*WHAT NEEDS TO BE DONE*. Print the entries in full, word for word, but not the pictures.

*DATASET RECORDS*.
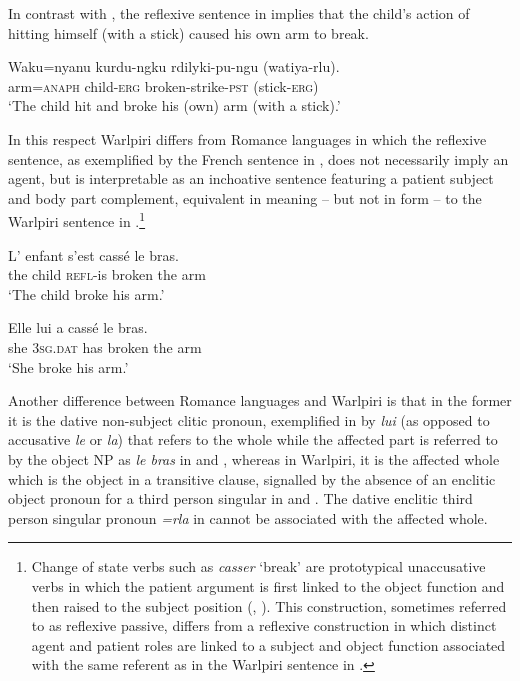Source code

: \documentclass[output=paper]{../langscibook}
\begin{document}
In contrast with , the reflexive sentence in  implies that the child's action of hitting himself (with a stick) caused his own arm to break.

\ea%
    \label{ex:laughren:21}
\gll Waku=nyanu  kurdu-ngku  rdilyki-pu-ngu ({watiya-rlu}).\\
  arm=\textsc{anaph}  child-\textsc{erg}  broken-strike-\textsc{pst}  (stick-\textsc{erg)}\\
\glt `The child hit and broke his (own) arm (with a stick).'
\z


In this respect Warlpiri differs from Romance languages in which the reflexive sentence, as exemplified by the French sentence in , does not necessarily imply an agent, but is interpretable as an inchoative sentence featuring a patient subject and body part complement, equivalent in meaning – but not in form – to the Warlpiri sentence in .\footnote{\textsuperscript{} Change of state verbs such as \textit{casser} `break' are prototypical unaccusative verbs \citep{Perlmutter1973} in which the patient argument is first linked to the object function and then raised to the subject position (\citealt{Burzio1986}, \citealt{LevinHovav1995}). This construction, sometimes referred to as reflexive passive, differs from a reflexive construction in which distinct agent and patient roles are linked to a subject and object function associated with the same referent as in the Warlpiri sentence in .}

\ea%
    \label{ex:laughren:22}

\ea
\label{ex:laughren:22a}
\gll L' enfant  s'est  cassé  le  bras.\\
    the child  \textsc{refl}{}-is  broken  the  arm\\
\glt `The child broke his arm.'

\ex
\label{ex:laughren:22b}
\gll  Elle  lui  a  cassé  le  bras.\\
    she  3\textsc{sg}.\textsc{dat}  has  broken  the  arm\\
\glt `She broke his arm.'
\z
\z

Another difference between Romance languages and Warlpiri is that in the former it is the dative non-subject clitic pronoun, exemplified in  by \textit{lui} (as opposed to accusative \textit{le} or \textit{la}) that refers to the whole while the affected part is referred to by the object NP as \textit{le bras} in  and , whereas in Warlpiri, it is the affected whole which is the object in a transitive clause, signalled by the absence of an enclitic object pronoun for a third person singular in  and . The dative enclitic third person singular pronoun \textit{=rla} in  cannot be associated with the affected whole.
\end{document}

*SOLUTION*.
Source code

: \documentclass[output=paper]{../langscibook}
\begin{document}
In contrast with , the reflexive sentence in  implies that the child's action of hitting himself (with a stick) caused his own arm to break.

\ea%
    \label{ex:laughren:21}
\gll Waku=nyanu  kurdu-ngku  rdilyki-pu-ngu ({watiya-rlu}).\\
  arm=\textsc{anaph}  child-\textsc{erg}  broken-strike-\textsc{pst}  (stick-\textsc{erg)}\\
\glt `The child hit and broke his (own) arm (with a stick).'
\z


In this respect Warlpiri differs from Romance languages in which the reflexive sentence, as exemplified by the French sentence in , does not necessarily imply an agent, but is interpretable as an inchoative sentence featuring a patient subject and body part complement, equivalent in meaning – but not in form – to the Warlpiri sentence in .\footnote{\textsuperscript{} Change of state verbs such as \textit{casser} `break' are prototypical unaccusative verbs \citep{Perlmutter1973} in which the patient argument is first linked to the object function and then raised to the subject position (\citealt{Burzio1986}, \citealt{LevinHovav1995}). This construction, sometimes referred to as reflexive passive, differs from a reflexive construction in which distinct agent and patient roles are linked to a subject and object function associated with the same referent as in the Warlpiri sentence in .}

\ea%
    \label{ex:laughren:22}

\ea
\label{ex:laughren:22a}
\gll L' enfant  s'est  cassé  le  bras.\\
    the child  \textsc{refl}{}-is  broken  the  arm\\
\glt `The child broke his arm.'

\ex
\label{ex:laughren:22b}
\gll  Elle  lui  a  cassé  le  bras.\\
    she  3\textsc{sg}.\textsc{dat}  has  broken  the  arm\\
\glt `She broke his arm.'
\z
\z

Another difference between Romance languages and Warlpiri is that in the former it is the dative non-subject clitic pronoun, exemplified in  by \textit{lui} (as opposed to accusative \textit{le} or \textit{la}) that refers to the whole while the affected part is referred to by the object NP as \textit{le bras} in  and , whereas in Warlpiri, it is the affected whole which is the object in a transitive clause, signalled by the absence of an enclitic object pronoun for a third person singular in  and . The dative enclitic third person singular pronoun \textit{=rla} in  cannot be associated with the affected whole.
\end{document}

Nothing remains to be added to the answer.